TASK DIRECTIONS
Return, without anything added, the lines from the one containing "SetPermissionResourcesNil sets the" through the end of the entries below, exactly as written.

──────── DATASET ENTRIES ────────

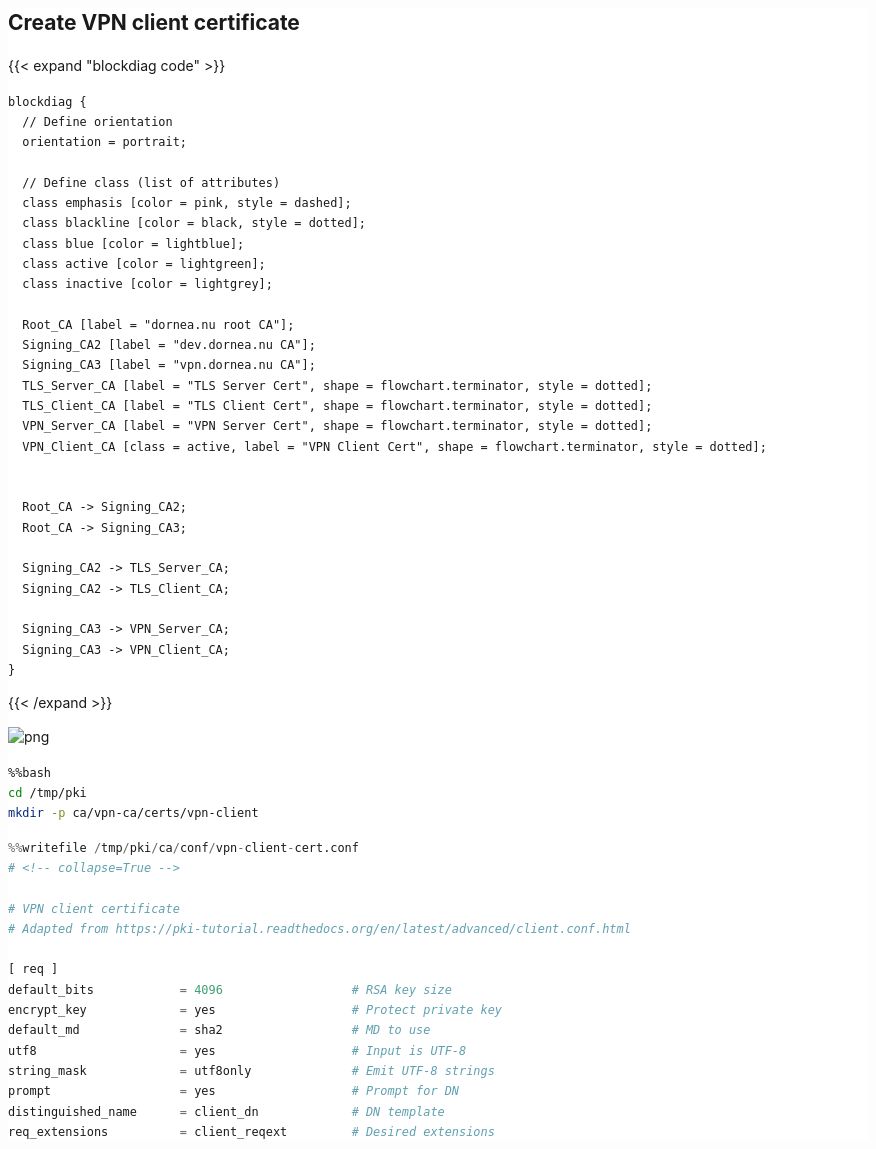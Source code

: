## Create VPN client certificate


{{< expand "blockdiag code" >}}
```
blockdiag {
  // Define orientation
  orientation = portrait;

  // Define class (list of attributes)
  class emphasis [color = pink, style = dashed];
  class blackline [color = black, style = dotted];
  class blue [color = lightblue];
  class active [color = lightgreen];
  class inactive [color = lightgrey]; 

  Root_CA [label = "dornea.nu root CA"];
  Signing_CA2 [label = "dev.dornea.nu CA"];
  Signing_CA3 [label = "vpn.dornea.nu CA"];
  TLS_Server_CA [label = "TLS Server Cert", shape = flowchart.terminator, style = dotted];
  TLS_Client_CA [label = "TLS Client Cert", shape = flowchart.terminator, style = dotted];
  VPN_Server_CA [label = "VPN Server Cert", shape = flowchart.terminator, style = dotted];
  VPN_Client_CA [class = active, label = "VPN Client Cert", shape = flowchart.terminator, style = dotted];
    

  Root_CA -> Signing_CA2;
  Root_CA -> Signing_CA3;

  Signing_CA2 -> TLS_Server_CA;
  Signing_CA2 -> TLS_Client_CA;
    
  Signing_CA3 -> VPN_Server_CA;
  Signing_CA3 -> VPN_Client_CA;
}
```
{{< /expand >}}

    
![png](/posts/img/2015/manage-a-pki-using-openssl/output_65_0.png)
    



```bash
%%bash
cd /tmp/pki
mkdir -p ca/vpn-ca/certs/vpn-client
```


```python
%%writefile /tmp/pki/ca/conf/vpn-client-cert.conf
# <!-- collapse=True -->

# VPN client certificate
# Adapted from https://pki-tutorial.readthedocs.org/en/latest/advanced/client.conf.html

[ req ]
default_bits            = 4096                  # RSA key size
encrypt_key             = yes                   # Protect private key
default_md              = sha2                  # MD to use
utf8                    = yes                   # Input is UTF-8
string_mask             = utf8only              # Emit UTF-8 strings
prompt                  = yes                   # Prompt for DN
distinguished_name      = client_dn             # DN template
req_extensions          = client_reqext         # Desired extensions
```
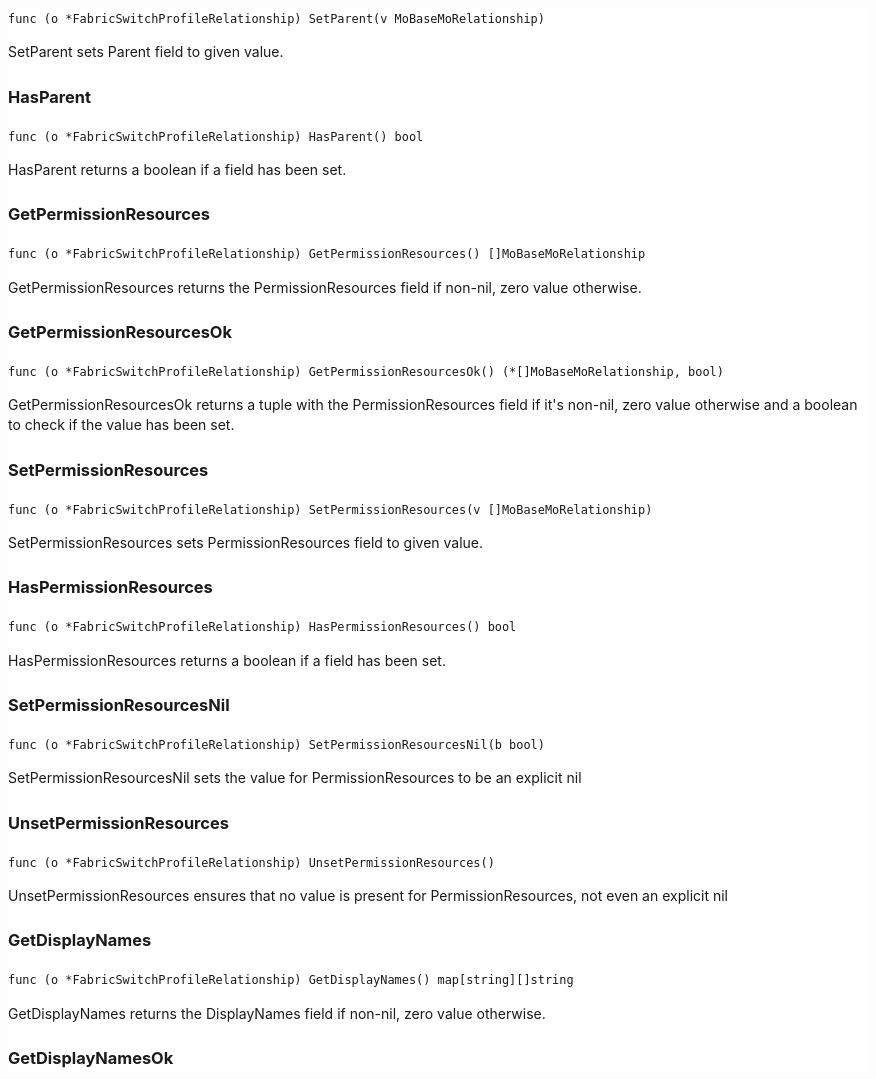 `func (o *FabricSwitchProfileRelationship) SetParent(v MoBaseMoRelationship)`

SetParent sets Parent field to given value.

### HasParent

`func (o *FabricSwitchProfileRelationship) HasParent() bool`

HasParent returns a boolean if a field has been set.

### GetPermissionResources

`func (o *FabricSwitchProfileRelationship) GetPermissionResources() []MoBaseMoRelationship`

GetPermissionResources returns the PermissionResources field if non-nil, zero value otherwise.

### GetPermissionResourcesOk

`func (o *FabricSwitchProfileRelationship) GetPermissionResourcesOk() (*[]MoBaseMoRelationship, bool)`

GetPermissionResourcesOk returns a tuple with the PermissionResources field if it's non-nil, zero value otherwise
and a boolean to check if the value has been set.

### SetPermissionResources

`func (o *FabricSwitchProfileRelationship) SetPermissionResources(v []MoBaseMoRelationship)`

SetPermissionResources sets PermissionResources field to given value.

### HasPermissionResources

`func (o *FabricSwitchProfileRelationship) HasPermissionResources() bool`

HasPermissionResources returns a boolean if a field has been set.

### SetPermissionResourcesNil

`func (o *FabricSwitchProfileRelationship) SetPermissionResourcesNil(b bool)`

 SetPermissionResourcesNil sets the value for PermissionResources to be an explicit nil

### UnsetPermissionResources
`func (o *FabricSwitchProfileRelationship) UnsetPermissionResources()`

UnsetPermissionResources ensures that no value is present for PermissionResources, not even an explicit nil
### GetDisplayNames

`func (o *FabricSwitchProfileRelationship) GetDisplayNames() map[string][]string`

GetDisplayNames returns the DisplayNames field if non-nil, zero value otherwise.

### GetDisplayNamesOk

────────

EXERCISE RESULT
 SetPermissionResourcesNil sets the value for PermissionResources to be an explicit nil

### UnsetPermissionResources
`func (o *FabricSwitchProfileRelationship) UnsetPermissionResources()`

UnsetPermissionResources ensures that no value is present for PermissionResources, not even an explicit nil
### GetDisplayNames

`func (o *FabricSwitchProfileRelationship) GetDisplayNames() map[string][]string`

GetDisplayNames returns the DisplayNames field if non-nil, zero value otherwise.

### GetDisplayNamesOk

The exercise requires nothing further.